**Assigned task**. Repeat the span of the entries below that starts at the line with "signed error \\" and ends at the line with "Operations] \hfill \\", nothing more. Skip the pictures.

**Data shown**.
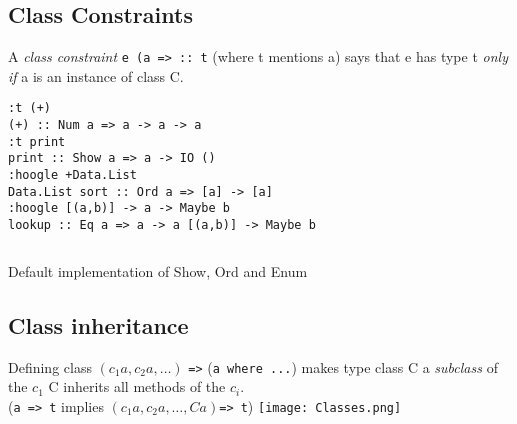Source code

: \documentclass{article}
\newcommand{\Haskell}[1]{\texttt{#1}}
\begin{document}
\subsection{Class Constraints}
A \emph{class constraint} \Haskell{e (a => :: t} (where t mentions a) says that e has type t \emph{only if} a is an instance of class C.\\
\begin{verbatim}
:t (+)
(+) :: Num a => a -> a -> a
:t print
print :: Show a => a -> IO ()
:hoogle +Data.List
Data.List sort :: Ord a => [a] -> [a]
:hoogle [(a,b)] -> a -> Maybe b
lookup :: Eq a => a -> a [(a,b)] -> Maybe b
\end{verbatim}
\begin{listing}[h!]
\inputminted{Haskell}{type-classes.hs}
\caption{Default implementation of Show, Ord and Enum}
\end{listing}
\subsection{Class inheritance}
Defining class $(c_1a,c_2a,\ldots)$ \Haskell{=>} (\Haskell{a where ...}) makes type class C a \emph{subclass} of the $c_1$ C inherits all methods of the $c_i$.\\
(\Haskell{a => t} implies $(c_1a,c_2a,\ldots,Ca)$\Haskell{=> t})
\clearpage
\texttt{[image: Classes.png]}
\newpage
\end{document}
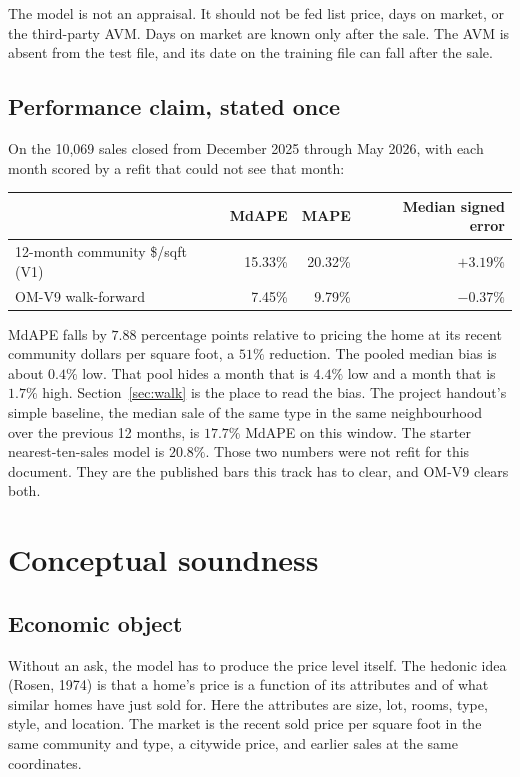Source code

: \documentclass[11pt]{article}
\newcommand{\modelid}{OM-V9}
\begin{document}
The model is not an appraisal. It should not be fed list price, days on market, or the third-party AVM. Days on market are known only after the sale. The AVM is absent from the test file, and its date on the training file can fall after the sale.

\subsection{Performance claim, stated once}

On the 10,069 sales closed from December 2025 through May 2026, with each month scored by a refit that could not see that month:

\begin{center}
\begin{tabular}{lrrr}
\toprule
 & MdAPE & MAPE & Median signed error \\
\midrule
12-month community \$/sqft (V1) & 15.33\% & 20.32\% & \(+3.19\%\) \\
\modelid{} walk-forward & 7.45\% & 9.79\% & \(-0.37\%\) \\
\bottomrule
\end{tabular}
\end{center}

MdAPE falls by \(7.88\) percentage points relative to pricing the home at its recent community dollars per square foot, a \(51\%\) reduction. The pooled median bias is about \(0.4\%\) low. That pool hides a month that is \(4.4\%\) low and a month that is \(1.7\%\) high. Section~\ref{sec:walk} is the place to read the bias. The project handout's simple baseline, the median sale of the same type in the same neighbourhood over the previous 12 months, is \(17.7\%\) MdAPE on this window. The starter nearest-ten-sales model is \(20.8\%\). Those two numbers were not refit for this document. They are the published bars this track has to clear, and \modelid{} clears both.

\section{Conceptual soundness}
\label{sec:concept}

\subsection{Economic object}

Without an ask, the model has to produce the price level itself. The hedonic idea (Rosen, 1974) is that a home's price is a function of its attributes and of what similar homes have just sold for. Here the attributes are size, lot, rooms, type, style, and location. The market is the recent sold price per square foot in the same community and type, a citywide price, and earlier sales at the same coordinates.
\end{document}
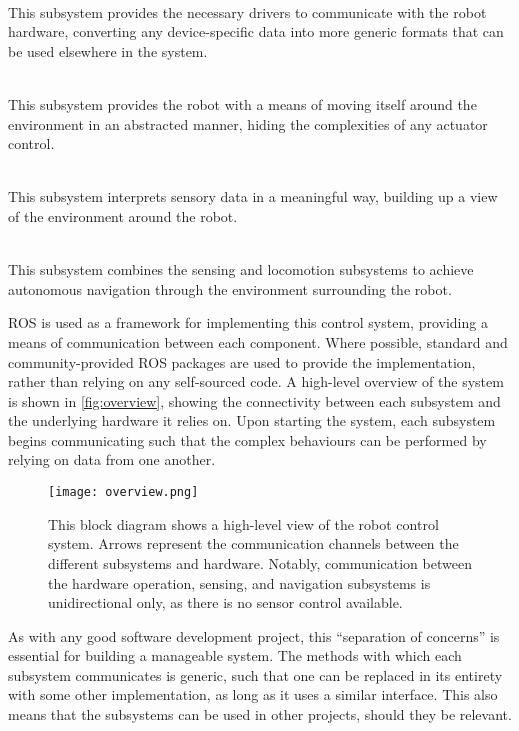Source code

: \begin{description}[labelindent=\parindent]
	\item[Hardware Operations] \hfill \\
	This subsystem provides the necessary drivers to communicate with the robot hardware, converting any device-specific data into more generic formats that can be used elsewhere in the system.

	\item[Locomotion] \hfill \\
	This subsystem provides the robot with a means of moving itself around the environment in an abstracted manner, hiding the complexities of any actuator control.

	\item[Sensing] \hfill \\
	This subsystem interprets sensory data in a meaningful way, building up a view of the environment around the robot.

	\item[Navigation] \hfill \\
	This subsystem combines the sensing and locomotion subsystems to achieve autonomous navigation through the environment surrounding the robot.
\end{description}

ROS is used as a framework for implementing this control system, providing a means of communication between each component. Where possible, standard and community-provided ROS packages are used to provide the implementation, rather than relying on any self-sourced code. A high-level overview of the system is shown in \autoref{fig:overview}, showing the connectivity between each subsystem and the underlying hardware it relies on. Upon starting the system, each subsystem begins communicating such that the complex behaviours can be performed by relying on data from one another.

\begin{figure}[!h]
	\centering
	\texttt{[image: overview.png]}
	\caption{This block diagram shows a high-level view of the robot control system. Arrows represent the communication channels between the different subsystems and hardware. Notably, communication between the hardware operation, sensing, and navigation subsystems is unidirectional only, as there is no sensor control available.}
	\label{fig:overview}
\end{figure}

As with any good software development project, this ``separation of concerns'' is essential for building a manageable system. The methods with which each subsystem communicates is generic, such that one can be replaced in its entirety with some other implementation, as long as it uses a similar interface. This also means that the subsystems can be used in other projects, should they be relevant.

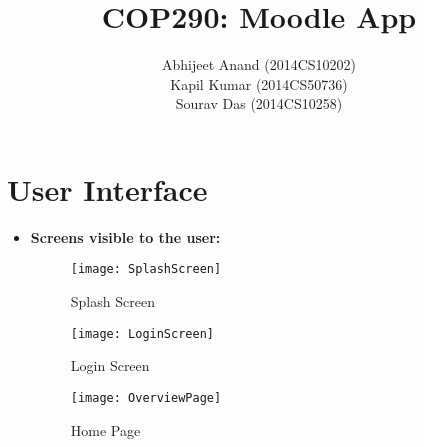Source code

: \documentclass[12pt]{article}
\title{COP290: Moodle App}
\author{Abhijeet Anand (2014CS10202) \\ Kapil Kumar (2014CS50736) \\ Sourav Das (2014CS10258) }
\begin{document}
\maketitle

\section{User Interface}
\begin{itemize}
    \item \textbf{\large Screens visible to the user:}
    \bigskip
    \begin{figure}[h]
    \centering
    \begin{minipage}[b]{0.3\linewidth}
    \texttt{[image: SplashScreen]} 
    \caption*{Splash Screen}
    \label{fig:minipage1}
    \end{minipage}
    \quad
    \begin{minipage}[b]{0.3\linewidth}
    \texttt{[image: LoginScreen]} 
    \caption*{Login Screen}
    \label{fig:minipage2}
    \end{minipage}
    \quad
    \begin{minipage}[b]{0.3\linewidth}
    \texttt{[image: OverviewPage]} 
    \caption*{Home Page}
    \label{fig:minipage2}
    \end{minipage}
    \end{figure}
    
    
    

\end{itemize}
\end{document}
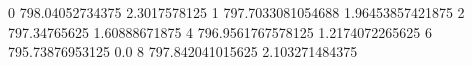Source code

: 0 798.04052734375 2.3017578125
1 797.7033081054688 1.96453857421875
2 797.34765625 1.60888671875
4 796.9561767578125 1.2174072265625
6 795.73876953125 0.0
8 797.842041015625 2.103271484375
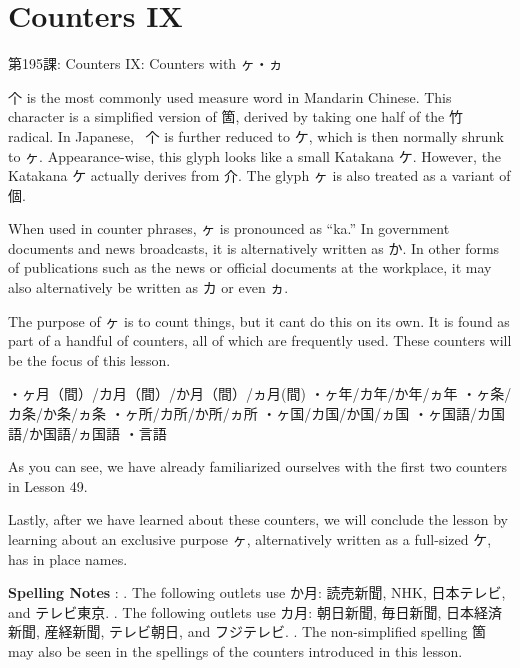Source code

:     
\chapter{Counters IX}

\begin{center}
\begin{Large}
第195課: Counters IX: Counters with ヶ・ヵ 
\end{Large}
\end{center}
 
\par{ 个 is the most commonly used measure word in Mandarin Chinese. This character is a simplified version of 箇, derived by taking one half of the 竹 radical. In Japanese,  个 is further reduced to ケ, which is then normally shrunk to ヶ. Appearance-wise, this glyph looks like a small Katakana ケ. However, the Katakana ケ actually derives from 介. The glyph ヶ is also treated as a variant of 個. }

\par{ When used in counter phrases, ヶ is pronounced as “ka.” In government documents and news broadcasts, it is alternatively written as か. In other forms of publications such as the news or official documents at the workplace, it may also alternatively be written as カ or even ヵ. }

\par{ The purpose of ヶ is to count things, but it can\textquotesingle t do this on its own. It is found as part of a handful of counters, all of which are frequently used. These counters will be the focus of this lesson. }

\par{・ヶ月（間）\slash カ月（間）\slash か月（間）\slash ヵ月(間) \hfill\break
・ヶ年\slash カ年\slash か年\slash ヵ年 \hfill\break
・ヶ条\slash カ条\slash か条\slash ヵ条 \hfill\break
・ヶ所\slash カ所\slash か所\slash ヵ所 \hfill\break
・ヶ国\slash カ国\slash か国\slash ヵ国 \hfill\break
・ヶ国語\slash カ国語\slash か国語\slash ヵ国語 \hfill\break
・言語 }

\par{ As you can see, we have already familiarized ourselves with the first two counters in Lesson 49. }

\par{ Lastly, after we have learned about these counters, we will conclude the lesson by learning about an exclusive purpose ヶ, alternatively written as a full-sized ケ, has in place names. }

\par{\textbf{Spelling Notes }: \hfill{}. The following outlets use か月: 読売新聞, NHK, 日本テレビ, and テレビ東京. \hfill{}. The following outlets use カ月: 朝日新聞, 毎日新聞, 日本経済新聞, 産経新聞, テレビ朝日, and フジテレビ. \hfill{}. The non-simplified spelling 箇 may also be seen in the spellings of the counters introduced in this lesson. }

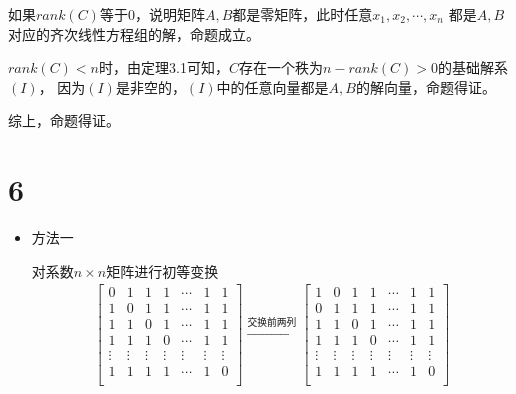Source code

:\documentclass{article}
\begin{document}
如果$rank(C)$等于$0$，说明矩阵$A, B$都是零矩阵，此时任意$x_1, x_2, \cdots, x_n$
都是$A, B$对应的齐次线性方程组的解，命题成立。

$rank(C) < n$时，由定理3.1可知，$C$存在一个秩为$n - rank(C) > 0$的基础解系$(I)$，
因为$(I)$是非空的，$(I)$中的任意向量都是$A, B$的解向量，命题得证。

综上，命题得证。

\section*{6}

\begin{itemize}
  \item 方法一

        对系数$n \times n$矩阵进行初等变换
        \begin{align*}
          \begin{bmatrix}
            0      & 1      & 1      & 1      & \cdots & 1      & 1      \\
            1      & 0      & 1      & 1      & \cdots & 1      & 1      \\
            1      & 1      & 0      & 1      & \cdots & 1      & 1      \\
            1      & 1      & 1      & 0      & \cdots & 1      & 1      \\
            \vdots & \vdots & \vdots & \vdots & \vdots & \vdots & \vdots \\
            1      & 1      & 1      & 1      & \cdots & 1      & 0      \\
          \end{bmatrix}
          \xrightarrow{\text{交换前两列}}
          \begin{bmatrix}
            1      & 0      & 1      & 1      & \cdots & 1      & 1      \\
            0      & 1      & 1      & 1      & \cdots & 1      & 1      \\
            1      & 1      & 0      & 1      & \cdots & 1      & 1      \\
            1      & 1      & 1      & 0      & \cdots & 1      & 1      \\
            \vdots & \vdots & \vdots & \vdots & \vdots & \vdots & \vdots \\
            1      & 1      & 1      & 1      & \cdots & 1      & 0      \\
          \end{bmatrix} \\

\end{align*}
\end{itemize}
\end{document}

**Answer area**.
 & MdAPE & MAPE & Median signed error \\
\midrule
12-month community \$/sqft (V1) & 15.33\% & 20.32\% & \(+3.19\%\) \\
\modelid{} walk-forward & 7.45\% & 9.79\% & \(-0.37\%\) \\
\bottomrule
\end{tabular}
\end{center}

MdAPE falls by \(7.88\) percentage points relative to pricing the home at its recent community dollars per square foot, a \(51\%\) reduction. The pooled median bias is about \(0.4\%\) low. That pool hides a month that is \(4.4\%\) low and a month that is \(1.7\%\) high. Section~\ref{sec:walk} is the place to read the bias. The project handout's simple baseline, the median sale of the same type in the same neighbourhood over the previous 12 months, is \(17.7\%\) MdAPE on this window. The starter nearest-ten-sales model is \(20.8\%\). Those two numbers were not refit for this document. They are the published bars this track has to clear, and \modelid{} clears both.

\section{Conceptual soundness}
\label{sec:concept}

\subsection{Economic object}

Without an ask, the model has to produce the price level itself. The hedonic idea (Rosen, 1974) is that a home's price is a function of its attributes and of what similar homes have just sold for. Here the attributes are size, lot, rooms, type, style, and location. The market is the recent sold price per square foot in the same community and type, a citywide price, and earlier sales at the same coordinates.
\end{document}
Source code

: \begin{description}[labelindent=\parindent]
	\item[Hardware Operations] \hfill \\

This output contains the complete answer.